Mridula Rewal 1, Rachel Jurd 1, T Michael Gill 1, Dao-Yao He 1, Dorit Ron 1,2,3,4, Patricia H Janak 1,2,3,4,
PMCID: PMC2768359  NIHMSID: NIHMS87378  PMID: 19144854

Abstract

Alcohol has subjective and behavioral effects at the pharmacological levels typically reached during the consumption of one or two alcoholic drinks. Here we provide evidence that an α4-subunit-containing GABAA receptor contributes to the consumption of low-to-moderate levels of alcohol. Using viral-mediated RNA interference (RNAi), we found that reduced expression of the α4 subunit in the nucleus accumbens (NAc) shell of rats decreased their free consumption of and preference for alcohol.
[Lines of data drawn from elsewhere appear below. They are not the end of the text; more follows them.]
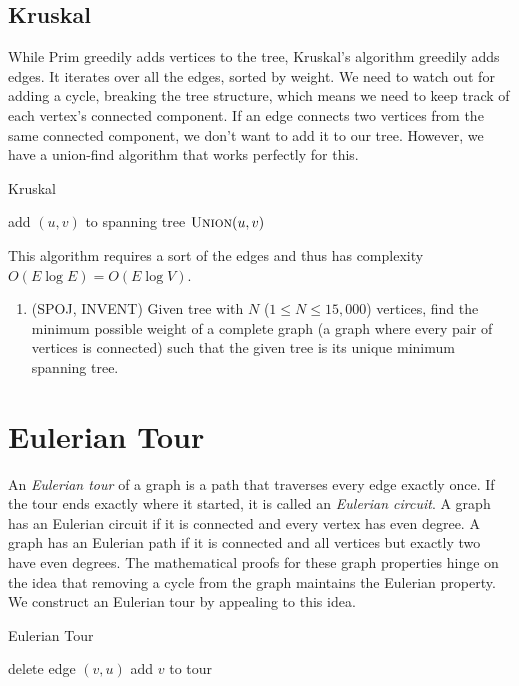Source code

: \documentclass[11pt]{book}
\begin{document}
\subsection{Kruskal}

While Prim greedily adds vertices to the tree, Kruskal's algorithm greedily adds edges. It iterates over all the edges, sorted by weight. We need to watch out for adding a cycle, breaking the tree structure, which means we need to keep track of each vertex's connected component. If an edge connects two vertices from the same connected component, we don't want to add it to our tree. However, we have a union-find algorithm that works perfectly for this.

\begin{algorithm}[H]
\caption{Kruskal}
\begin{algorithmic}
		\State add $(u,v)$ to spanning tree
		\State $\Call{Union}{u,v}$
	\EndIf
\EndFor
\end{algorithmic}
\end{algorithm}

This algorithm requires a sort of the edges and thus has complexity $O(E \log{E}) = O(E \log{V})$.

\begin{enumerate}
\item
(SPOJ, INVENT)
Given tree with $N$ ($1 \le N \le 15,000$) vertices, find the minimum possible weight of a complete
graph (a graph where every pair of vertices is connected) such that the given tree is its unique minimum spanning
tree.
\end{enumerate}

\section{Eulerian Tour}

An \textit{Eulerian tour} of a graph is a path that traverses every edge exactly once. If the tour ends exactly where it started, it is called an \textit{Eulerian circuit}. A graph has an Eulerian circuit if it is connected and every vertex has even degree. A graph has an Eulerian path if it is connected and all vertices but exactly two have even degrees. The mathematical proofs for these graph properties hinge on the idea that removing a cycle from the graph maintains the Eulerian property. We construct an Eulerian tour by appealing to this idea.

\begin{algorithm}[H]
\caption{Eulerian Tour}
\begin{algorithmic}
	\State delete edge $(v,u)$
	\State {}
\EndWhile
\State add $v$ to tour
\EndFunction
\end{algorithmic}
\end{algorithm}
\end{document}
The time course for the reduced alcohol intake paralleled the time course of α4 mRNA reductions achieved after viral-mediated RNAi for α4. Furthermore, the reduction in drinking was region- and alcohol-specific: there was no effect of reductions in α4 expression in the NAc core on alcohol intake, and reductions in α4 expression in the NAc shell did not alter sucrose or water intake. These results indicate that the GABAA receptor α4 subunit in the NAc shell mediates alcohol intake.
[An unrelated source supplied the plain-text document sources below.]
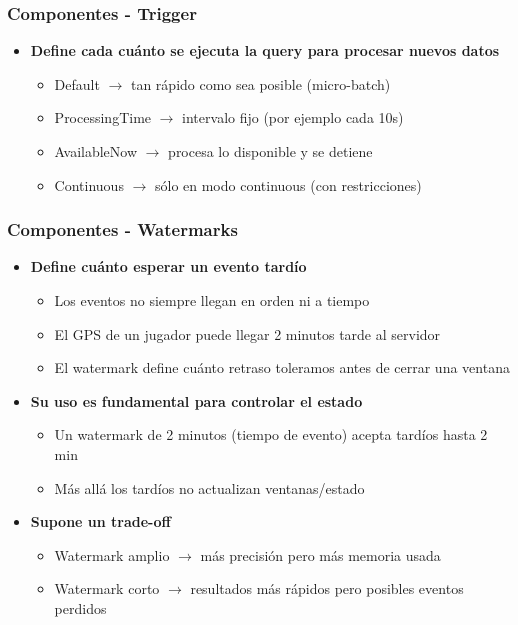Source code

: \documentclass[aspectratio=169]{beamer}
\begin{document}
\begin{frame}\frametitle{Componentes - Trigger}
	\begin{itemize}
		\item \textbf{Define cada cuánto se ejecuta la query para procesar nuevos datos}
		\begin{itemize}
			\item Default $\rightarrow$ tan rápido como sea posible (micro-batch)
			\item ProcessingTime $\rightarrow$ intervalo fijo (por ejemplo cada 10s)
			\item AvailableNow $\rightarrow$ procesa lo disponible y se detiene
			\item Continuous $\rightarrow$ sólo en modo continuous (con restricciones)
		\end{itemize}
	\end{itemize}
\end{frame}

\begin{frame}\frametitle{Componentes - Watermarks}
	\begin{itemize}
		\item \textbf{Define cuánto esperar un evento tardío}
		\begin{itemize}
			\item Los eventos no siempre llegan en orden ni a tiempo
			\item El GPS de un jugador puede llegar 2 minutos tarde al servidor
			\item El watermark define cuánto retraso toleramos antes de cerrar una ventana
		\end{itemize}

		\vspace{1em}

		\item \textbf{Su uso es fundamental para controlar el estado}
		\begin{itemize}
			\item Un watermark de 2 minutos (tiempo de evento) acepta tardíos hasta 2 min
			\item Más allá los tardíos no actualizan ventanas/estado
		\end{itemize}

		\vspace{1em}

		\item \textbf{Supone un trade-off}
		\begin{itemize}
			\item Watermark amplio $\rightarrow$ más precisión pero más memoria usada
			\item Watermark corto $\rightarrow$ resultados más rápidos pero posibles eventos perdidos
		\end{itemize}
	\end{itemize}
\end{frame}
\end{document}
Keywords: ethanol, addiction, extrasynaptic, self-administration, tonic current, RNA interference

Introduction

The molecular site(s) of action that support the voluntary consumption of alcohol are not known, but a major contribution of GABAergic systems, especially the GABAA receptor (GABAAR), has long been postulated (Grobin et al., 1998; Chester and Cunningham, 2002; Koob, 2004; Lobo and Harris, 2008). Recently, there has been great interest in whether GABAARs might mediate the pharmacological effects of low-to-moderate (≤30 mm) alcohol brain concentrations attained following the consumption of one or a few alcoholic drinks (cf. Lovinger and Homanics, 2007). GABAARs are pentamers assembled from a variety of subunits to form multiple isoforms that are likely to differ in their alcohol sensitivity. Notably, pharmacological actions of low-to-moderate concentrations of alcohol (1–30 mm) have been reported at the α4βδ GABAAR isoform (Sundstrom-Poromaa et al., 2002; Wallner et al., 2003; Wei et al., 2004), and, hence, this receptor is a potential candidate for the mediation of the reinforcing effects of oral alcohol. These findings, obtained in heterologous expression systems or brain slices, are highly controversial (Borghese et al., 2006; Yamashita et al., 2006; Borghese and Harris, 2007; Lovinger and Homanics, 2007). Therefore, to assess the relevance of the potentially alcohol-sensitive α4βδ GABAAR to alcohol's actions, we used viral-mediated RNAi, which allows for region-specific reductions of target gene mRNA levels in adult animals (Hommel et al., 2003; Lasek et al., 2007), to determine the effect of reductions in α4 expression on oral alcohol intake in vivo. If the α4βδ GABAAR is required for the pharmacological actions of alcohol that support alcohol intake, then reduction of the expression of the α4 subunit should reduce alcohol intake.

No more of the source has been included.